The actors spoke with PEOPLE about the movie, costar Billy Bob Thornton's surprising talent and why a well-fed set is a happy set.
Robert Downey Jr.: My wife [Susan] produced the movie, and [David] Dobkin directed the movie. And then Bobby and I and the cast were really charged with creating an atmosphere of safety and feeling like you can take a risk. And the rest of the time, we were just figuring out where we were going to have dinner. Bobby has a very, very active social life.
Robert Duvall: You too!

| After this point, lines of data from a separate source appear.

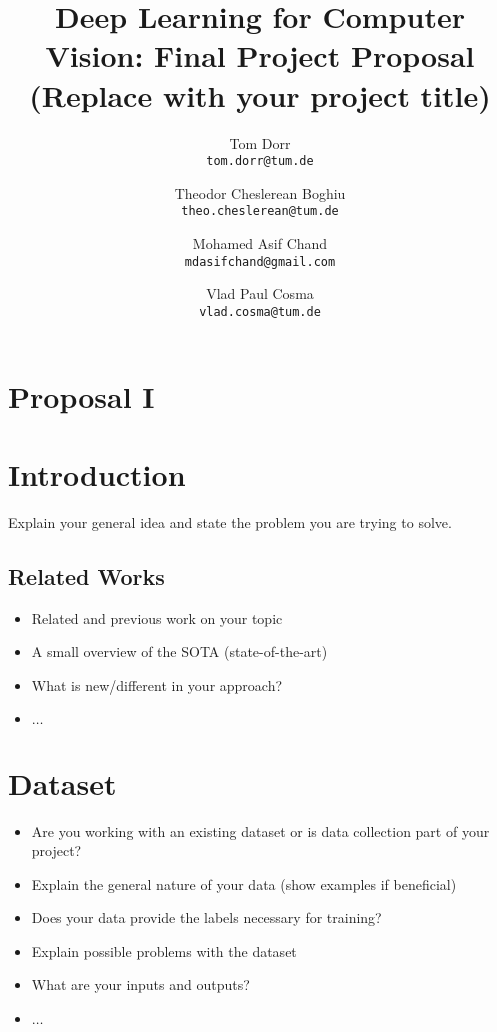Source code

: \documentclass[10pt,twocolumn,letterpaper]{article}
\begin{document}
\title{Deep Learning for Computer Vision: Final Project Proposal\\(Replace with your project title)}

\author{Tom Dorr\\
{\tt\small tom.dorr@tum.de}
\and
Theodor Cheslerean Boghiu\\
{\tt\small theo.cheslerean@tum.de}
\and
Mohamed Asif Chand\\
{\tt\small mdasifchand@gmail.com}
\and
Vlad Paul Cosma\\
{\tt\small vlad.cosma@tum.de}
}

\maketitle

%
%
\section*{Proposal I}
\section{Introduction}
    Explain your general idea and state the problem you are trying to solve.

    \subsection{Related Works}
        \begin{itemize}
            \item Related and previous work on your topic
            \item A small overview of the SOTA (state-of-the-art)
            \item What is new/different in your approach?
            \item[] $\dots$
        \end{itemize}

\section{Dataset}
    \begin{itemize}
        \item Are you working with an existing dataset or is data collection part of your project?
        \item Explain the general nature of your data (show examples if beneficial)
        \item Does your data provide the labels necessary for training?
        \item Explain possible problems with the dataset
        \item What are your inputs and outputs?
        \item[] $\dots$
    \end{itemize}
\end{document}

I had some of the best sushi I've ever had.
Downey: He was bringing brisket in.
Duvall: I had my contribution, but Downey here, he threw a party on a boat at the end with fireworks.

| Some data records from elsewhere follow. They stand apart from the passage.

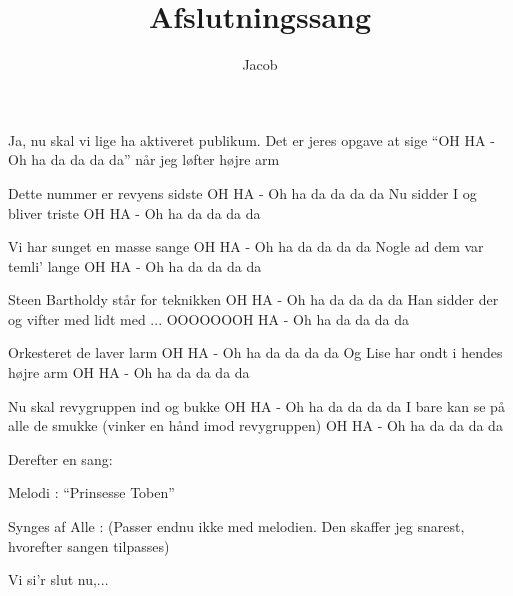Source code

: \documentclass[a4paper,11pt]{article}
\title{Afslutningssang}
\author{Jacob}
\begin{document}
\maketitle
\begin{roles}
\end{roles}

\begin{sketch}

Ja, nu skal vi lige ha aktiveret publikum. Det er jeres opgave at sige
``OH HA - Oh ha da da da da'' når jeg løfter højre arm

Dette nummer er revyens sidste
OH HA - Oh ha da da da da
Nu sidder I og bliver triste
OH HA - Oh ha da da da da

\bigskip

Vi har sunget en masse sange
OH HA - Oh ha da da da da
Nogle ad dem var temli' lange
OH HA - Oh ha da da da da

\bigskip

Steen Bartholdy står for teknikken
OH HA - Oh ha da da da da
Han sidder der og vifter med lidt med ...
OOOOOOOH HA - Oh ha da da da da

\bigskip

Orkesteret de laver larm
OH HA - Oh ha da da da da
Og Lise har ondt i hendes højre arm
OH HA - Oh ha da da da da

\bigskip

Nu skal revygruppen ind og bukke
OH HA - Oh ha da da da da
I bare kan se på alle de smukke  (vinker en hånd imod revygruppen)
OH HA - Oh ha da da da da

\bigskip

\scene
Derefter en sang:

Melodi : ``Prinsesse Toben''

\rm

Synges af Alle : (Passer endnu ikke med melodien. Den skaffer jeg
snarest, hvorefter sangen tilpasses)

\bigskip

Vi si'r slut nu,...
\end{sketch}
\end{document}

Downey: There was a lot of laughter. And then by the time Billy Bob showed up, I would say, 'I know we need to roll, but can you just do your Burt Reynolds impression one more time?'
Duvall: Billy Bob does Lee Marvin. He has some great impressions. And Billy Bob never heard of a whitefish spread, so he took all of it from craft service and hoarded it in his dressing room.
Downey: We were having a pretty damn good time … And there's an intelligence, obviously, historically with Mr. Duvall's work. We said for [my character] Hank, the judge has to be this mountain that seems impossible to climb. Bobby, is this the first time you've played a mountain?
Duvall: I was going to say, you talkin' about me?
Downey: I've found this on both sides. It's always daunting until you meet the human being. You know, Bobby, you're a very witty guy, but you're also a very straightforward guy. And I just appreciate that. There is literally not an ounce of B.S.
Duvall: I don't know about that. Maybe there's an ounce and a half! But I try to minimize it. Robert is a unique man, and wonderfully talented, so when somebody calls you with a terrific script, you really look at it hard. I always say, the beginning and the end of it, is talking and listening.